Penyebab Anjloknya Laba Bank Permata (BNLI) di 2020

Jakarta – Pada awal Maret lalu, salah satu bank swasta nasional, PT Bank Permata Tbk (BNLI) melansir laporan kinerja perusahaan sepanjang tahun 2020 lalu. Hasilnya, laba bersih BNLI turun drastis sebesar 51,91 persen (yoy), dari semula Rp 1,5 triliun (2019) menjadi hanya Rp 721,58 miliar.
Dalam penjelasannya secara virtual, Jumat (26/3), manajemen BNLI diwakili Direktur Keuangan Lea Setianti Kusumawijaya mengungkapkan penyebab penurunan laba tersebut.
“Penurunan laba terutama disebabkan kita melakukan pencadangan kerugian penurunan nilai (CKPN) yang cukup signifikan sebagai refleksi prudensi yang diambil Bank Permata dalam hadapi dampak pandemi terhaap portofolio kredit. Dampak terbesarnya dari situ,” kata Lea.
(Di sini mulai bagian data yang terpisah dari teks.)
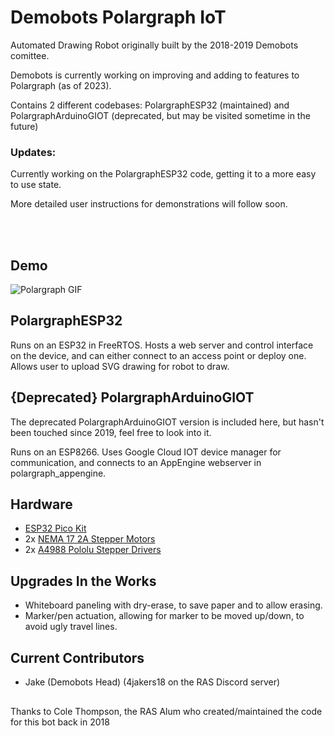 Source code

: # Demobots Polargraph IoT

Automated Drawing Robot originally built by the 2018-2019 Demobots comittee.

Demobots is currently working on improving and adding to features to Polargraph (as of 2023).

Contains 2 different codebases: PolargraphESP32 (maintained) and PolargraphArduinoGIOT (deprecated, but may be visited sometime in the future)

### Updates:

Currently working on the PolargraphESP32 code, getting it to a more easy to use state. 

More detailed user instructions for demonstrations will follow soon.</br>
 


</br>

</br>

## Demo
![Polargraph GIF](img/02-2023polargraph.gif)





## PolargraphESP32
Runs on an ESP32 in FreeRTOS. Hosts a web server and control interface on the device, and can either connect to an access point or deploy one. Allows user to upload SVG drawing for robot to draw. 

## {Deprecated} PolargraphArduinoGIOT 
The deprecated PolargraphArduinoGIOT version is included here, but hasn't been touched since 2019, feel free to look into it. 

Runs on an ESP8266. Uses Google Cloud IOT device manager for communication, and connects to an AppEngine webserver in polargraph_appengine.

## Hardware
 * [ESP32 Pico Kit](https://www.mouser.com/ProductDetail/Espressif-Systems/ESP32-PICO-KIT?qs=MLItCLRbWsyoLrlknFRqcQ%3D%3D)
 * 2x [NEMA 17 2A Stepper Motors](https://www.amazon.com/Stepper-Bipolar-4-lead-Connector-Printer/dp/B00PNEQKC0/ref=sr_1_4?ie=UTF8&qid=1517537888&sr=8-4&keywords=nema+17+stepper+motor&refinements=p_72%3A2661618011)
 * 2x [A4988 Pololu Stepper Drivers](https://www.pololu.com/product/1182)

## Upgrades In the Works
 * Whiteboard paneling with dry-erase, to save paper and to allow erasing.
 * Marker/pen actuation, allowing for marker to be moved up/down, to avoid ugly travel lines.


 



## Current Contributors

 - Jake (Demobots Head) (4jakers18 on the RAS Discord server) 


 ##
  Thanks to Cole Thompson, the RAS Alum who created/maintained the code for this bot back in 2018

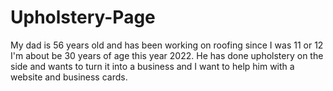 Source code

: # Upholstery-Page
My dad is 56 years old and has been working on roofing since I was 11 or 12 I'm about be 30 years of age this year 2022.
He has done upholstery on the side and wants to turn it into a business and I want to help him with a website and business cards. 
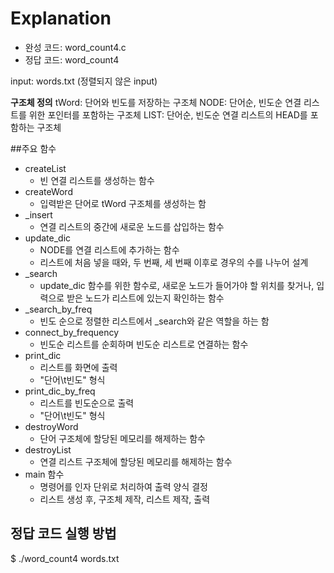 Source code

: # Explanation

- 완성 코드: word_count4.c
- 정답 코드: word_count4

input: words.txt (정렬되지 않은 input)


**구조체 정의**
tWord: 단어와 빈도를 저장하는 구조체
NODE: 단어순, 빈도순 연결 리스트를 위한 포인터를 포함하는 구조체
LIST: 단어순, 빈도순 연결 리스트의 HEAD를 포함하는 구조체

##주요 함수
- createList
  - 빈 연결 리스트를 생성하는 함수
- createWord
  - 입력받은 단어로 tWord 구조체를 생성하는 함
- _insert
  - 연결 리스트의 중간에 새로운 노드를 삽입하는 함수
- update_dic
  - NODE를 연결 리스트에 추가하는 함수
  - 리스트에 처음 넣을 때와, 두 번째, 세 번째 이후로 경우의 수를 나누어 설계
- _search
  - update_dic 함수를 위한 함수로, 새로운 노드가 들어가야 할 위치를 찾거나, 입력으로 받은 노드가 리스트에 있는지 확인하는 함수
- _search_by_freq
  - 빈도 순으로 정렬한 리스트에서 _search와 같은 역할을 하는 함
- connect_by_frequency
  - 빈도순 리스트를 순회하며 빈도순 리스트로 연결하는 함수
- print_dic
  - 리스트를 화면에 출력
  - "단어\t빈도" 형식
- print_dic_by_freq
  - 리스트를 빈도순으로 출력
  - "단어\t빈도" 형식
- destroyWord
  - 단어 구조체에 할당된 메모리를 해제하는 함수
- destroyList
  - 연결 리스트 구조체에 할당된 메모리를 해제하는 함수
- main 함수
  - 명령어를 인자 단위로 처리하여 출력 양식 결정
  - 리스트 생성 후, 구조체 제작, 리스트 제작, 출력


## 정답 코드 실행 방법

$ ./word_count4 words.txt
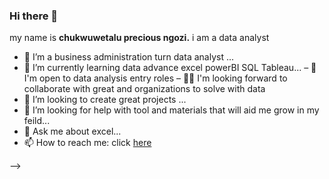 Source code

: ### Hi there 👋
my name is **chukwuwetalu precious ngozi.** i am a data analyst 
- 🔭 I’m a business administration turn data analyst  ...
- 🌱 I’m currently learning data advance excel powerBI SQL Tableau...
– 🙋 I'm open to data analysis entry roles 
– 🧑‍💻 I'm looking forward to collaborate with great and organizations to solve with data
- 👯 I’m looking to create  great projects ...
- 🤔 I’m looking for help with tool and materials that will aid me grow in my feild...
- 💬 Ask me about excel...
- 📫 How to reach me: click [here](https://www.linkedin.com/in/chukwuwetalu-ngoziprecious-a81a33248?utm_source=share&utm_campaign=share_via&utm_content=profile&utm_medium=android_app)

-->
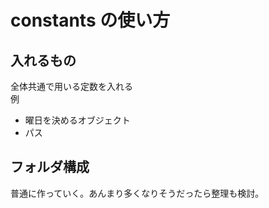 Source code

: # constants の使い方

## 入れるもの

全体共通で用いる定数を入れる \
例

- 曜日を決めるオブジェクト
- パス

## フォルダ構成

普通に作っていく。あんまり多くなりそうだったら整理も検討。
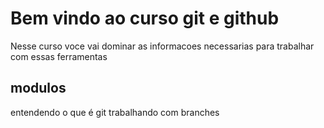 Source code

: # Bem vindo ao curso git e github
Nesse curso voce vai dominar as informacoes necessarias para trabalhar com essas ferramentas

## modulos

entendendo o que é git
trabalhando com branches

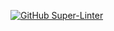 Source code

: [![GitHub Super-Linter](https://github.com/luziandrade/testdevop2./actions/workflows/superlinter.yml/badge.svg)](https://github.com/marketplace/actions/super-linter) 
 
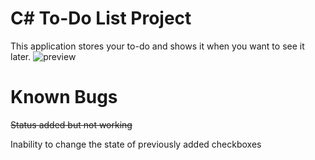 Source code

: # C# To-Do List Project

This application stores your to-do and shows it when you want to see it later.
![preview](https://user-images.githubusercontent.com/70298812/214912376-6db68213-b5de-4abb-b8c0-06aa860fa695.png)
# Known Bugs
~~Status added but not working~~

Inability to change the state of previously added checkboxes
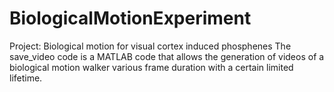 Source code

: # BiologicalMotionExperiment
Project: Biological motion for visual cortex induced phosphenes
The save_video code is a MATLAB code that allows the generation of videos of a biological motion walker various frame duration with a certain limited lifetime.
Selain CKPN, penurunan laba juga disebabkan merosotnya pendapatan dari pajak mengingat adanya kebijakan tarif PPh badan (berlaku Maret 2020) yang sebelumnya sebesar 25 persen turun menjadi 22 persen.
“Bank Permata memiliki saldo aset pajak tangguhan yang cukup signifikan. Maka penurunan tarif PPh Badan ini menyebabkan potensi tax benefit di masa mendatang juga menurun. Oleh karena itu, kami harus melakukan tambahan beban pajak tangguhan sebesar Rp 120 miliar. Hal ini sesuai PSAK 46 mengenai pajak,” tandas Lea.
Meski demikian, Lea mengklaim secara fundamental kemampuan bank dalam menghasilkan pendapatan cukup baik. Buktinya, pendapatan operasional sebelum pencadangan mencapai Rp 3,8 triliun atau meningkat 23,7 persen (yoy).
Pertumbuhan ini dikontribusikan oleh peningkatan pendapatan bunga bersih sebesar 14,2% menjadi Rp 6,8 triliun. Sedangkan pendapatan non-bunga meningkat 16,1 persen (yoy) menjadi Rp 2,32 triliun.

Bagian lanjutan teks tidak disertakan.